Figure 3 highlights the differences in susceptibility according to different laboratories reporting guidelines and illustrates the potential “susceptibility” gain when interpreting the “I” category as susceptible. Only one laboratory was utilizing EUCAST for the full 2019 period, with 2 others only using CLSI, and the 4th switching to EUCAST midway through 2019. Considering the dramatic rise in the CRE rate and that carbapenems still remain very useful in treatment of these isolates a 10% gain in susceptibility is clinically relevant.

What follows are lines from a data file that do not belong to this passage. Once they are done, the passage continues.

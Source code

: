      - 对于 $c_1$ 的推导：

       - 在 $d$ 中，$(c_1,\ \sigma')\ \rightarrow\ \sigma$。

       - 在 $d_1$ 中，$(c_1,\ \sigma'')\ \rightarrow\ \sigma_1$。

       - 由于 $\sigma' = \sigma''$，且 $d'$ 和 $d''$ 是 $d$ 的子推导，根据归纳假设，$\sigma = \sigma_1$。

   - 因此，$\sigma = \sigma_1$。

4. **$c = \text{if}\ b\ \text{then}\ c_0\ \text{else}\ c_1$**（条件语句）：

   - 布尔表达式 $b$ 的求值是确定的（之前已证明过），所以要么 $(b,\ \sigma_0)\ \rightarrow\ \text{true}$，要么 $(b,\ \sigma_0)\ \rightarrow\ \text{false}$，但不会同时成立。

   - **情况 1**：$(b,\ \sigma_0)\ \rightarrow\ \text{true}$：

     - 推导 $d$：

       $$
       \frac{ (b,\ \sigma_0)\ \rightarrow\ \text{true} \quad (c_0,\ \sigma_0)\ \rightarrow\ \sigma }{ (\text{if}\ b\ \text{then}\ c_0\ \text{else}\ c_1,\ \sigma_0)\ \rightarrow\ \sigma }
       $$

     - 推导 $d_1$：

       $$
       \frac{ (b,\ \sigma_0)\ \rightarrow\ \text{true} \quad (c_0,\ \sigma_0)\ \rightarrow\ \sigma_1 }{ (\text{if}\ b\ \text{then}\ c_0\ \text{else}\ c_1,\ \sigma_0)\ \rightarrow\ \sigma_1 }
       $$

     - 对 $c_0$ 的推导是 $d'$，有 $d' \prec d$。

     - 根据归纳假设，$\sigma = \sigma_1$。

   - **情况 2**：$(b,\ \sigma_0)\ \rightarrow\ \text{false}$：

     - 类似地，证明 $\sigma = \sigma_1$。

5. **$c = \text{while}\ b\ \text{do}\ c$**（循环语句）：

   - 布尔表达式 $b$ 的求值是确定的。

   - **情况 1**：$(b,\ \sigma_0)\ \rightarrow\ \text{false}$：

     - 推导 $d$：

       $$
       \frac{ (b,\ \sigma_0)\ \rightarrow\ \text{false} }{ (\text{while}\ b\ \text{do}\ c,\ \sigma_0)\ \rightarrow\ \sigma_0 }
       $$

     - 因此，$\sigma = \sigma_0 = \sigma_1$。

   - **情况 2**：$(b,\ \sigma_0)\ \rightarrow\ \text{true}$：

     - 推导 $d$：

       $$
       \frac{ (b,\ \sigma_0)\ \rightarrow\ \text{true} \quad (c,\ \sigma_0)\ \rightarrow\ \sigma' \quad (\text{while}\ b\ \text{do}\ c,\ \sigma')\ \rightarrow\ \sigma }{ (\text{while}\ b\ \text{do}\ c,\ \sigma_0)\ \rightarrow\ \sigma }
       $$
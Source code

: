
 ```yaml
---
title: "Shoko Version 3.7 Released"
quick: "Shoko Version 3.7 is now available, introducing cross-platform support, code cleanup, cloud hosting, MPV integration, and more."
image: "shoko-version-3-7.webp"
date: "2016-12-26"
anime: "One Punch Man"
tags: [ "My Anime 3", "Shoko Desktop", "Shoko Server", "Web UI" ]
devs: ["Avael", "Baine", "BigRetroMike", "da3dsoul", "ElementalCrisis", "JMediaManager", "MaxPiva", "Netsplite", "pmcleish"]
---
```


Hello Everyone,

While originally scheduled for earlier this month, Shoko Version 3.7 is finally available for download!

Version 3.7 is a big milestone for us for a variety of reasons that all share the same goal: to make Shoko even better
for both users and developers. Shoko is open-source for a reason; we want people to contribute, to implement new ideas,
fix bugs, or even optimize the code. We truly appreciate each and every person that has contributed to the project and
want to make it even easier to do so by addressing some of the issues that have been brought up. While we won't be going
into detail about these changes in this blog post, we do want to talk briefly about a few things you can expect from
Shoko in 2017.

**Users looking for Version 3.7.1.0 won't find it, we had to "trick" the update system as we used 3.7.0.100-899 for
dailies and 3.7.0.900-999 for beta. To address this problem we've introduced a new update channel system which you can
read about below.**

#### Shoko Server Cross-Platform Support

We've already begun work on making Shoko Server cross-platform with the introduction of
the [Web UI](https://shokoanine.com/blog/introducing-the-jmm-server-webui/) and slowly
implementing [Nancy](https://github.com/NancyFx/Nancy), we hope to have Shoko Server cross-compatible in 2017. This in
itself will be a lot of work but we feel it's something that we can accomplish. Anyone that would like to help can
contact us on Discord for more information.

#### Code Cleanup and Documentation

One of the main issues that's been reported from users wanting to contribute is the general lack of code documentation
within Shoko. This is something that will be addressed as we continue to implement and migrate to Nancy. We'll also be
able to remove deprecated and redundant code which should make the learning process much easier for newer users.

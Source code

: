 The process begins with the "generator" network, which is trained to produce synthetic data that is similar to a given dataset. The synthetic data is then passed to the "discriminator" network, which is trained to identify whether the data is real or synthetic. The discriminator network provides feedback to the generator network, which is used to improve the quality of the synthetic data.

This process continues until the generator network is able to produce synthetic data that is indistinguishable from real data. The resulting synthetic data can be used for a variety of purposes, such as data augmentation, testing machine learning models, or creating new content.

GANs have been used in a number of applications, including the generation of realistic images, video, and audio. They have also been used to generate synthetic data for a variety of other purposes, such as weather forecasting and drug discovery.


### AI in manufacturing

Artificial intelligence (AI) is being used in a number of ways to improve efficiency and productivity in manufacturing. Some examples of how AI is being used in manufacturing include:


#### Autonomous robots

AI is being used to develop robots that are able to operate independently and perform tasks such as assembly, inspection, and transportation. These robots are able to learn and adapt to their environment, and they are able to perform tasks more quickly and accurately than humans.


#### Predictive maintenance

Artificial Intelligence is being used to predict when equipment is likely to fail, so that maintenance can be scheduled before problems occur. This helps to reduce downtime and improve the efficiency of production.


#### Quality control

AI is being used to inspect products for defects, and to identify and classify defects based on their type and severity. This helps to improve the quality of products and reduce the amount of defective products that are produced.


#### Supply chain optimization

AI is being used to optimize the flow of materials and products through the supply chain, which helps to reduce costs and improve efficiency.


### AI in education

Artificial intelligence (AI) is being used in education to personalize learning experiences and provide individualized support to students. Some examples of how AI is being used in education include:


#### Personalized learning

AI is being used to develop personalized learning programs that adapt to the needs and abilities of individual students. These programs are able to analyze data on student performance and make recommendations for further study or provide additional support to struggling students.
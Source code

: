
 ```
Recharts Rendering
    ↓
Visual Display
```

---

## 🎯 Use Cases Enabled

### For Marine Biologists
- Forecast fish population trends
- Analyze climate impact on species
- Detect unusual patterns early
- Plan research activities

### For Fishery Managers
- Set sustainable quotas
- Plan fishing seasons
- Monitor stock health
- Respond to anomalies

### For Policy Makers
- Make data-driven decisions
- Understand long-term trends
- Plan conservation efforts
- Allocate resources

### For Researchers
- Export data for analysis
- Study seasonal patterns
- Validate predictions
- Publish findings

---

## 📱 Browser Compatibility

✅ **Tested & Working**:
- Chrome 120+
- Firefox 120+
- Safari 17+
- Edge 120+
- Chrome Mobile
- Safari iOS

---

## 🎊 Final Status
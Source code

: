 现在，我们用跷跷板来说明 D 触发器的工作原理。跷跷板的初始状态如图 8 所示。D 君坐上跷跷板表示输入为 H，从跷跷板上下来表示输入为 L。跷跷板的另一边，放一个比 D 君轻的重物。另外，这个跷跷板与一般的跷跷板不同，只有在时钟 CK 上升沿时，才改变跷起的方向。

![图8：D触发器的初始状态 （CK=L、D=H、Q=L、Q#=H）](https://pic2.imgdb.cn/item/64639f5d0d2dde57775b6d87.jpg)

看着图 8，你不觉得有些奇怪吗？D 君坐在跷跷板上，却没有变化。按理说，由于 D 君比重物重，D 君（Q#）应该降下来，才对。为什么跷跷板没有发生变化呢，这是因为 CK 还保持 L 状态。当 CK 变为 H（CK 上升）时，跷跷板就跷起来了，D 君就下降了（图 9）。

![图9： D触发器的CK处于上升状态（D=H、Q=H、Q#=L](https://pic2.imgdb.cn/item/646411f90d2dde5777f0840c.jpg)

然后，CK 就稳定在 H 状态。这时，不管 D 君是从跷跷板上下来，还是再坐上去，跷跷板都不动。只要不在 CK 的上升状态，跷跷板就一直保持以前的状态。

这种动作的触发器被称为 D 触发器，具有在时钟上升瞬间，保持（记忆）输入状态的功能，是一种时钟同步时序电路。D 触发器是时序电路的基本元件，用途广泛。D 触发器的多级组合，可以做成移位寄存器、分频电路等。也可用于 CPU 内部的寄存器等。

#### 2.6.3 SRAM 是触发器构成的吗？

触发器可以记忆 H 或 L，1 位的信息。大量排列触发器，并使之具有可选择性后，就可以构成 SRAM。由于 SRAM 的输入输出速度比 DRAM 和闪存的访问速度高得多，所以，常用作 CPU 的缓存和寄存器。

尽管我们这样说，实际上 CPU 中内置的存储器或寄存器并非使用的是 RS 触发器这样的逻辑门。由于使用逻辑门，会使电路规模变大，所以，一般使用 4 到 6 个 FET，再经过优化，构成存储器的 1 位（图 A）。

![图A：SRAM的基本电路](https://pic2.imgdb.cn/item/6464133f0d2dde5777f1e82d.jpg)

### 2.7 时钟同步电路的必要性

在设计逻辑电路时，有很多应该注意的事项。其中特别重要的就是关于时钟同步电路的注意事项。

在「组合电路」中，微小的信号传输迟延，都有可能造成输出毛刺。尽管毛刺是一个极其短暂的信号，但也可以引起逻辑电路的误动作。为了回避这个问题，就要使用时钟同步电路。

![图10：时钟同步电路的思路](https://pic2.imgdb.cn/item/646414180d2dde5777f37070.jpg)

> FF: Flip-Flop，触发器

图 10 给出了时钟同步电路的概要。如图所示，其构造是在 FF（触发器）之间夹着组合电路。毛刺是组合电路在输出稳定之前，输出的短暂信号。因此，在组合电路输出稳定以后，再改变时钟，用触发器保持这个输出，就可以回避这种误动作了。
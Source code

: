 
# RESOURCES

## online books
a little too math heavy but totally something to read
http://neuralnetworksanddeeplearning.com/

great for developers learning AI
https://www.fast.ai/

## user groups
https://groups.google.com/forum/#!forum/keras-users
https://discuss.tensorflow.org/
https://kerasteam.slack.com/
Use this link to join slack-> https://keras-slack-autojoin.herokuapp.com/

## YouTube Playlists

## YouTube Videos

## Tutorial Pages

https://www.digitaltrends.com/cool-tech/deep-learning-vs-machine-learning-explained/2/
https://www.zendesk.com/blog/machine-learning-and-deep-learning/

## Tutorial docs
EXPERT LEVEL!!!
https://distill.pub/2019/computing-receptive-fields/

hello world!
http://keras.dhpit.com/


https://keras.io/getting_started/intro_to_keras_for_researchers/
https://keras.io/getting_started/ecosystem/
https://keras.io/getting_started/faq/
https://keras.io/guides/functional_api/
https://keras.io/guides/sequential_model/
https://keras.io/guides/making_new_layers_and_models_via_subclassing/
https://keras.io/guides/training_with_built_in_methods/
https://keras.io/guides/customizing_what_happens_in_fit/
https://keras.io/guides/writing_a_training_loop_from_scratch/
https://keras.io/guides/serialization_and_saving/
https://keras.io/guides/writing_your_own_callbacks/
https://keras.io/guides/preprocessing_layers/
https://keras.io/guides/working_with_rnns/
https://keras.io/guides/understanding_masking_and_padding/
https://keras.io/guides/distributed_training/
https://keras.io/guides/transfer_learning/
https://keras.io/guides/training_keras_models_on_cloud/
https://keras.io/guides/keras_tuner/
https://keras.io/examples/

Figure 3. Susceptibility of K. pneumoniae to meropenem according to different laboratories antimicrobial susceptibility reporting guidelines.

 

The dynamic and evolving nature of AST and reporting guidelines has significant implications for treatment and surveillance data, especially with respect to the interpretation of that data. For example, considering overall antimicrobial susceptibility it may be important to report susceptibility with inclusion of the “I” category considering the implied susceptibility within the definitions. To date presented surveillance data has included the “I” category as part of the non-susceptible group.